The water cycle is driven by energy exchanges in the form of heat transfers between different phases. The energy released or absorbed during a phase change can result in temperature changes. Heat is absorbed as water transitions from the liquid to the vapor phase through evaporation. This heat is also known as the latent heat of vaporization. Conversely, when water condenses or melts from solid ice it releases energy and heat. On a global scale, water plays a critical role in transferring heat from the tropics to the poles via ocean circulation.

Humidity is the concentration of water vapor present in the air. Water vapor, the gaseous state of water, is generally invisible to the naked eye. Humidity indicates the likelihood for precipitation, dew, or fog to be present.

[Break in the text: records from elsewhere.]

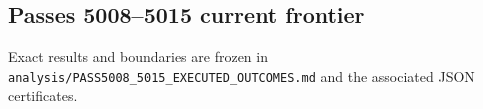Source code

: \subsection*{Passes 5008--5015 current frontier}
Exact results and boundaries are frozen in \texttt{analysis/PASS5008\_5015\_EXECUTED\_OUTCOMES.md} and the associated JSON certificates.
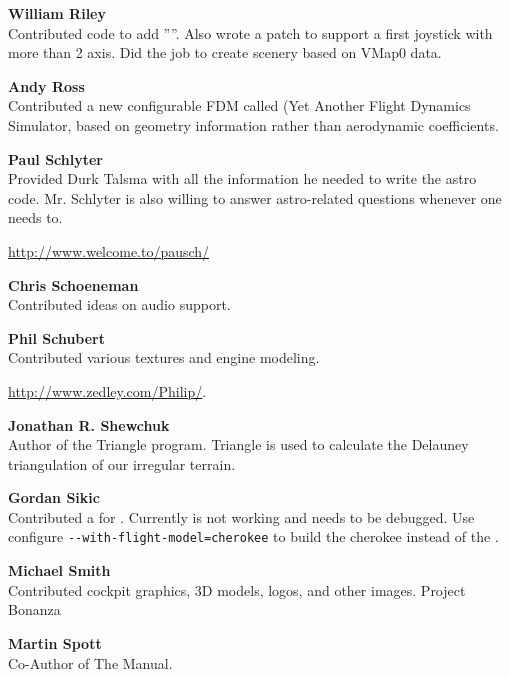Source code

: \noindent \textbf{William Riley}\\
  Contributed code to add ''''. Also wrote a patch to support a first  joystick with more than 2 axis. Did the job to create scenery based on VMap0 data.
 \medskip

\noindent \textbf{Andy Ross}\\
 Contributed a new configurable FDM called \YASim{} (Yet Another Flight Dynamics Simulator, based on geometry information rather than aerodynamic coefficients.
 \medskip

\noindent \textbf{Paul Schlyter}\\
  Provided Durk Talsma with all the information he needed to write the
  astro code. Mr. Schlyter is also willing to answer astro-related questions
  whenever one needs to.
  \medskip

  \href{http://www.welcome.to/pausch/}{http://www.welcome.to/pausch/}
 \medskip

\noindent \textbf{Chris Schoeneman}\\
  Contributed ideas on audio support.
 \medskip

\noindent \textbf{Phil Schubert}\\
  Contributed various textures and engine modeling.
   \medskip

  \href{http://www.zedley.com/Philip/}{http://www.zedley.com/Philip/}.
  \medskip

 \noindent \textbf{Jonathan R. Shewchuk}\\
  Author of the Triangle program.  Triangle
  is used to calculate the  Delauney triangulation of our irregular terrain.
 \medskip

\noindent \textbf{Gordan Sikic}\\
  Contributed a  for .  Currently is not
  working and needs to be debugged.  Use configure
  \texttt{-$ $-with-flight-model=cherokee}
  to build the cherokee instead of the .
 \medskip

\noindent \textbf{Michael Smith}\\
  Contributed cockpit graphics, 3D models, logos, and other images.
  Project Bonanza
   \medskip

\noindent \textbf{Martin Spott}\\
  Co-Author of The Manual.
  \medskip

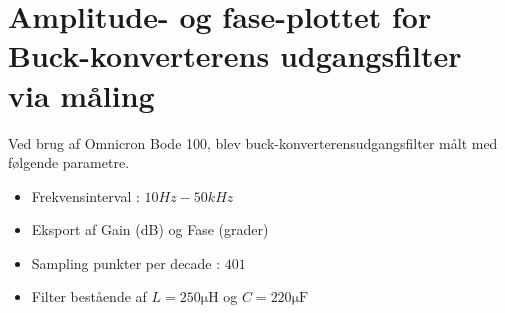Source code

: \section{Amplitude- og fase-plottet for Buck-konverterens udgangsfilter via måling}\label{sec:spm2}
Ved brug af Omnicron Bode 100, blev buck-konverterensudgangsfilter målt med følgende parametre.
\begin{itemize}
	\item Frekvensinterval : $ 10 Hz - 50 kHz  $
	\item Eksport af Gain (dB) og Fase (grader)
	\item Sampling punkter per decade : $401$
	\item Filter bestående af $L=250\si{\micro\henry}$ og $C=220 \si{\micro\farad} $
\end{itemize}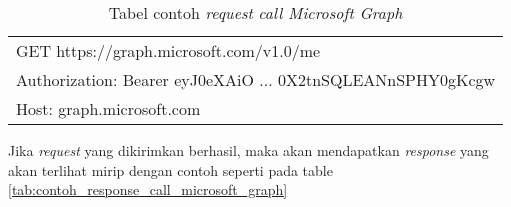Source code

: \documentclass[a4paper,twoside]{article}
\begin{document}
\begin{enumerate}
\begin{table}[H]
	\centering 
	\caption{Tabel contoh \textit{request} \textit{call Microsoft Graph}}
	\label{tab:contoh_request_call_microsoft_graph}
	\begin{tabular}{|p{9cm}|}
	\hline
	GET https://graph.microsoft.com/v1.0/me \\
Authorization: Bearer eyJ0eXAiO ... 0X2tnSQLEANnSPHY0gKcgw\\
Host: graph.microsoft.com \\
	\hline
	\end{tabular}  
\end{table}

Jika \textit{request} yang dikirimkan berhasil, maka akan mendapatkan \textit{response} yang akan terlihat mirip dengan contoh seperti pada table \ref{tab:contoh_response_call_microsoft_graph}


\end{enumerate}
\end{document}
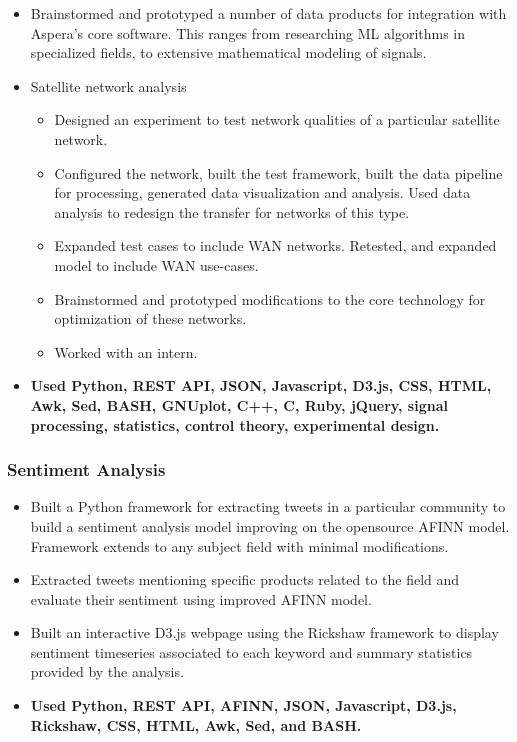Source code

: \documentclass[a4paper,10pt,notitlepage]{article}
\begin{document}
\begin{itemize}
\begin{itemize}
					\end{itemize}
	\vspace{-5pt}\item 	Brainstormed and prototyped a number of data products for integration with Aspera's core software. This ranges from researching ML algorithms in specialized fields, to extensive mathematical modeling of signals. 
	\vspace{-5pt}\item 	Satellite network analysis \begin{itemize}
					\item 	Designed an experiment to test network qualities of a particular satellite network. 
					\item 	Configured the network, built the test framework, built the data pipeline for processing, generated data visualization and analysis. Used data analysis to redesign the transfer for networks of this type. 
					\item 	Expanded test cases to include WAN networks. Retested, and expanded model to include WAN use-cases. 
					\item 	Brainstormed and prototyped modifications to the core technology for optimization of these networks. 						\item 	Worked with an intern.
					\end{itemize}
	 \vspace{-5pt}\item 	\textbf{Used Python, REST API, JSON, Javascript, D3.js, CSS, HTML, Awk, Sed, BASH, GNUplot, C++, C, Ruby, jQuery, signal processing, statistics, control theory, experimental design.}
	\end{itemize}

\subsubsection*{Sentiment Analysis}
	\begin{itemize}
	\vspace{-5pt}\item 	Built a Python framework for extracting tweets in a particular community to build a sentiment analysis model improving on the opensource AFINN model. Framework extends to any subject field with minimal modifications.
	\vspace{-5pt}\item 	Extracted tweets mentioning specific products related to the field and evaluate their sentiment using improved AFINN model.
	\vspace{-5pt}\item 	Built an interactive D3.js webpage using the Rickshaw framework to display sentiment timeseries associated to each keyword and summary statistics provided by the analysis.
	 \vspace{-5pt}\item 	\textbf{Used Python, REST API, AFINN, JSON, Javascript, D3.js, Rickshaw, CSS, HTML, Awk, Sed, and BASH.}
	\end{itemize}
\end{document}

Humidity depends on the temperature and pressure of the system of interest. The same amount of water vapor results in higher relative humidity in cool air than warm air. A related parameter is the dew point. The amount of water vapor needed to achieve saturation increases as the temperature increases. As the temperature of a parcel of air decreases it will eventually reach the saturation point without adding or losing water mass. The amount of water vapor contained within a parcel of air can vary significantly. For example, a parcel of air near saturation may contain 8 g of water per cubic metre of air at 8 °C (46 °F), and 28 g of water per cubic metre of air at 30 °C (86 °F)